TASK INSTRUCTIONS »
Only one portion of the data is to be written out: from the line bearing "# Bayesian machine Learning" through the line bearing "The student seminar". Write it exactly as it appears.

§ §

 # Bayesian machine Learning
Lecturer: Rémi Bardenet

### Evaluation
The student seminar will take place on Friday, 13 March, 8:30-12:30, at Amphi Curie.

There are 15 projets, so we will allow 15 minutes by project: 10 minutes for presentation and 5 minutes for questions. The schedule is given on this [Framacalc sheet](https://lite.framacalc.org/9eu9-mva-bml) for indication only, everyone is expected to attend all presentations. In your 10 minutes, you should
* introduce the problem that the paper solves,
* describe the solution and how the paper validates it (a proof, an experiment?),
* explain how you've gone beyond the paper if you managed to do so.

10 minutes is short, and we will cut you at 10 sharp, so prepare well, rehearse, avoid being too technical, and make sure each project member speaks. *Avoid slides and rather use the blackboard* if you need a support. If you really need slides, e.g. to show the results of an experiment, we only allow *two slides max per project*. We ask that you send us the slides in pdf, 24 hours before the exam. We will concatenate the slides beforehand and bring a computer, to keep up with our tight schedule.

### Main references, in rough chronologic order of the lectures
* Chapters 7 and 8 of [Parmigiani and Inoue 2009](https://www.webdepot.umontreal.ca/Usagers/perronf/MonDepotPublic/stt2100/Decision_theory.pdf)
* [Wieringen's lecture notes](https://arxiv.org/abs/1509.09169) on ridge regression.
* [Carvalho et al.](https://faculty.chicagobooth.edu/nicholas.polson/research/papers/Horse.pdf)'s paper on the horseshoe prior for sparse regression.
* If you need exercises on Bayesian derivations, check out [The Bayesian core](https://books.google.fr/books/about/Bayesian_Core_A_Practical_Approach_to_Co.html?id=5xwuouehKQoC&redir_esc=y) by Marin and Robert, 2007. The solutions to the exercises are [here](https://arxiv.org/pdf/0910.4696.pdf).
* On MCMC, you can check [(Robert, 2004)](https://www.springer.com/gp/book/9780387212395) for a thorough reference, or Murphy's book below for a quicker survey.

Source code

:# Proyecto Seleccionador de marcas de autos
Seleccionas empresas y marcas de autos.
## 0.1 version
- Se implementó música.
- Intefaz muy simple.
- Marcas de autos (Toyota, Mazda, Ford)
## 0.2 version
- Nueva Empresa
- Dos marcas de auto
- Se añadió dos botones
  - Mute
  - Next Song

§ §

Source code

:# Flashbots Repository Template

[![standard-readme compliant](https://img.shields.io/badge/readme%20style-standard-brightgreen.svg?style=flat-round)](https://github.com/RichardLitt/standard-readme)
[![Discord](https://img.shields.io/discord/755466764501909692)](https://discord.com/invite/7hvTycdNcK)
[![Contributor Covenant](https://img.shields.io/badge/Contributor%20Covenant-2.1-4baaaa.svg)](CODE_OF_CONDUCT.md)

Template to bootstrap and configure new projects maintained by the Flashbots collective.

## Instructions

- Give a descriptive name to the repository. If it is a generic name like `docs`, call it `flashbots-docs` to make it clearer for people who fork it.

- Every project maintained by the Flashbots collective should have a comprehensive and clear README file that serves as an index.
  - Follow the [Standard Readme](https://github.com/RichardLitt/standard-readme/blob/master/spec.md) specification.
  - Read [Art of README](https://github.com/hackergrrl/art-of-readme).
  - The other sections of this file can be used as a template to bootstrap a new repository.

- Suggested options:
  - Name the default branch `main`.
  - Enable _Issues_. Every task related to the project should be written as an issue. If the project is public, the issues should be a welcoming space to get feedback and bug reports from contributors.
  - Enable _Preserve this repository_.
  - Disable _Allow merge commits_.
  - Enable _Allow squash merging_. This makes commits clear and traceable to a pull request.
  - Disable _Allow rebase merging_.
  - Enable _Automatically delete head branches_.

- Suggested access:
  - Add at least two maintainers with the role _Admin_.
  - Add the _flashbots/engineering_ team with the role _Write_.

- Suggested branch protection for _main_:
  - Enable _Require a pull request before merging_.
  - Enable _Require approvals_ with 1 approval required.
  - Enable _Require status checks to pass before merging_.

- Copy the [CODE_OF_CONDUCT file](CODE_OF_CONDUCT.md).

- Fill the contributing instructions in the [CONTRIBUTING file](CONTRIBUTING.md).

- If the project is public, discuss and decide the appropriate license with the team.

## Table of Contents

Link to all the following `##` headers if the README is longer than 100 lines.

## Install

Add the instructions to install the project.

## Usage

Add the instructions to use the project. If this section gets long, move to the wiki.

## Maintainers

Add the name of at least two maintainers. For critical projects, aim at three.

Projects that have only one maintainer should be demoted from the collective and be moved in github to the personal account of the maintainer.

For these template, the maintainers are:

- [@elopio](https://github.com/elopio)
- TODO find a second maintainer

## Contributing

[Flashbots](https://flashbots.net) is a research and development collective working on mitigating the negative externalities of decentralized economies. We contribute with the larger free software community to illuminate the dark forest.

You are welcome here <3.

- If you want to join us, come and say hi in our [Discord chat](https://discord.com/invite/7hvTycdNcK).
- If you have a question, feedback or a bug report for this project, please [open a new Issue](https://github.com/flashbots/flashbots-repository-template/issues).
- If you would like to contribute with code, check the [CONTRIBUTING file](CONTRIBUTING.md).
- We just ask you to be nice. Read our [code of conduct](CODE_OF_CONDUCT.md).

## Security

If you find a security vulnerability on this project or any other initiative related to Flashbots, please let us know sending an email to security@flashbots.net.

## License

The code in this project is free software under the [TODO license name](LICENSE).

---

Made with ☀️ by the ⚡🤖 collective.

§ §

RESULT »
 # Bayesian machine Learning
Lecturer: Rémi Bardenet

### Evaluation
The student seminar will take place on Friday, 13 March, 8:30-12:30, at Amphi Curie.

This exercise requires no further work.